A few years ago, Traverse City’s Electro- Optics Technology, Inc. needed people to make things like photodetectors, optical isolators, fiber collimators and other laser technology you’ve never heard of. It appeared it would take a type of worker that didn’t exist in northern Michigan. The company hired dozens of entry-level workers anyway and, beginning in 2011, those workers started to become 21st century skilled technicians. That happened via training at Northwestern Michigan College (NMC) and was paid for through a payroll diversion program. Now, the program has reached its cap and officials hope to see it expanded so that its success can be replicated elsewhere.

The Michigan New Jobs Training Program came along at a time of unemployment and bleak prospects, but it’s proven to be a tool that could help strengthen and diversify northern Michigan’s economy in good times, too, said Marguerite Cotto, vice president of lifelong and professional learning at NMC.

Even as the recession recedes, there are still a lot of people looking for jobs that pay a meaningful wage.

“We were among the first generation of community colleges where the board took action to allow us to participate,” Cotto said. “We’ve been in this from the very beginning.”

The program works by diverting employees’ payroll taxes from state coffers to a community college to pay for their specialized instruction there. It’s meant to bolster local economies by creating employees who receive a better wage, and Cotto said that’s what’s been happening in Traverse City.

“The employee is local and the employee in that new job is now investing their earned dollars in paying local rent or local mortgage, local food; those jobs would perhaps not exist in the number that they do without some component of this program playing a part in that,” Cotto said. “After the training has been paid off, the state gets the tax revenue.”

HIDING IN PLAIN SIGHT

Robert Blake, human resources coordinator at Electro Optics, said his company has grown from 36 to 86 employees since they started participating in the program.

That’s not all because of the training, but the program had a lot to do with it.

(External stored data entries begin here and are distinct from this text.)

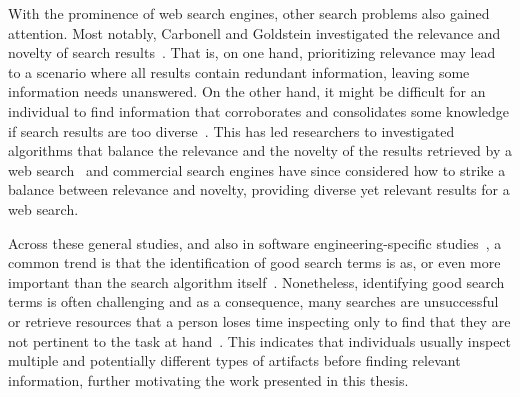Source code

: With the prominence of web search engines, other search problems also gained attention.
Most notably,  Carbonell and Goldstein investigated the relevance and novelty of search results~\cite{Carbonell1998}.
That is, on one hand, prioritizing relevance may lead to a scenario where all results contain redundant information, leaving some information needs unanswered. 
On the other hand, it might be difficult for an individual 
to find information that corroborates and consolidates some knowledge if search results  are too diverse~\cite{clark2013relevance}.  
This has led researchers to investigated 
algorithms that balance the relevance and the novelty of the results retrieved
by a web search~\cite{najork2001, rafiei2010, vieira2011}
and commercial search engines have since considered how to strike a balance
between relevance and novelty, providing diverse  
yet relevant results for a web search.





Across these general studies, and also in software engineering-specific studies~\cite{Starke2009, Brandt2009a, DeGraaf2014},
a common trend is that the identification of good search terms is as, or even more
important than the search algorithm itself~\cite{Kevic2014}. 
Nonetheless, identifying good search terms is often challenging and 
as a consequence, many searches are unsuccessful or retrieve resources that 
a person loses time inspecting only to find that they are not pertinent to the task at hand~\cite{novotny2004don, Haiduc2013}.
This indicates that individuals usually inspect multiple and potentially different types of artifacts 
before finding relevant information, further motivating
the work presented in this thesis.





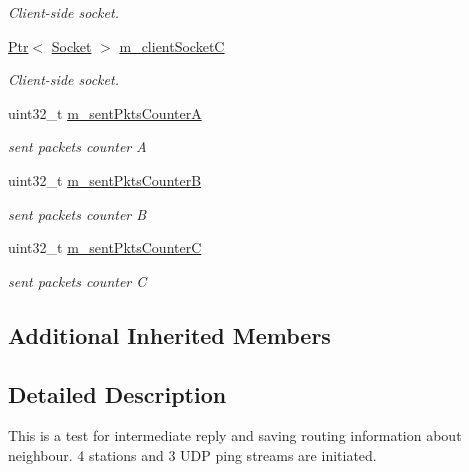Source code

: \begin{DoxyCompactItemize}
\begin{DoxyCompactList}\small\item\em Client-\/side socket. \end{DoxyCompactList}\item 
\hyperlink{classns3_1_1Ptr}{Ptr}$<$ \hyperlink{classns3_1_1Socket}{Socket} $>$ \hyperlink{classHwmpDoRfRegressionTest_adf6b06c63c1c0fbca188cdd2320a3fa8}{m\+\_\+client\+SocketC}
\begin{DoxyCompactList}\small\item\em Client-\/side socket. \end{DoxyCompactList}\item 
uint32\+\_\+t \hyperlink{classHwmpDoRfRegressionTest_a7e9db73343cdfca6ed020385e1d885c7}{m\+\_\+sent\+Pkts\+CounterA}
\begin{DoxyCompactList}\small\item\em sent packets counter A \end{DoxyCompactList}\item 
uint32\+\_\+t \hyperlink{classHwmpDoRfRegressionTest_ade43bb8fd9548c572bac08b86fb842c7}{m\+\_\+sent\+Pkts\+CounterB}
\begin{DoxyCompactList}\small\item\em sent packets counter B \end{DoxyCompactList}\item 
uint32\+\_\+t \hyperlink{classHwmpDoRfRegressionTest_a91d999821c87cc806f68d5e61ad04c43}{m\+\_\+sent\+Pkts\+CounterC}
\begin{DoxyCompactList}\small\item\em sent packets counter C \end{DoxyCompactList}\end{DoxyCompactItemize}
\subsection*{Additional Inherited Members}


\subsection{Detailed Description}
This is a test for intermediate reply and saving routing information about neighbour. 4 stations and 3 U\+DP ping streams are initiated. 

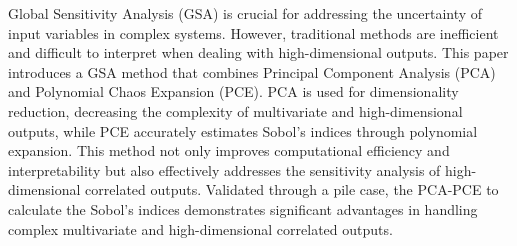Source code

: Global Sensitivity Analysis (GSA) is crucial for addressing the uncertainty of input variables in complex systems. However, traditional methods are inefficient and difficult to interpret when dealing with high-dimensional outputs. This paper introduces a GSA method that combines Principal Component Analysis (PCA) and Polynomial Chaos Expansion (PCE). PCA is used for dimensionality reduction, decreasing the complexity of multivariate and high-dimensional outputs, while PCE accurately estimates Sobol's indices through polynomial expansion. This method not only improves computational efficiency and interpretability but also effectively addresses the sensitivity analysis of high-dimensional correlated outputs. Validated through a pile case, the PCA-PCE to calculate the Sobol's indices demonstrates significant advantages in handling complex multivariate and high-dimensional correlated outputs.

He said 46 new positions have been created through the training and Electro employees have completed 160 courses.

Finding qualified employees is one of the biggest challenges for a company like Electro Optics.

“We do very technical work here,” Blake said. “We don’t expect our assemblers to come in with knowledge of photonics. It’s very hard to find those individuals in this area.”

So rather than find them, Electro made them, with help from NMC. The program was established in 2008 and is available to each of the state’s 28 community colleges.

The Electro story shows how the program can create skilled workers, Cotto said. The company needed people who could work with lasers. There is no laser school in Traverse City, so NMC came up with a work-around.

“We had to find and train the person that would be their trainer. We did not have the skill set in house for the laser training that they needed, but we found the person,” Cotto said. “It was an Intermediate School District teacher who was interested in lasers and willing to go to New Jersey to get certified.” She hopes the experience will show other companies that they can find qualified workers in an environment where those people are not immediately apparent.

“We’re hoping that their growth attracts other similar businesses to make kind of a corridor of like-minded industry in the region,” Cotto said. “We now have much more interest in lasers in our physics classes because they can actually see the path of getting a job in town.”

500 NEW JOBS

The trouble is that the program has reached its cap. That means it only funds new training when existing contracts run out, said Kent Wood, director of government relations at TraverseCONNECT.

“The program’s been very successful and what they’ve found is that’s created quite a big waiting list,” he said.

Wood said it works better than traditional government training programs which offer funding for a particular type of training at a given time. This program enables employers to get money to train employees whenever they are ready to hire more people and expand.

“There aren’t too many restrictions. It allows the community college and the employer to sit down and say, ‘okay, what do you want to do?’” Wood said.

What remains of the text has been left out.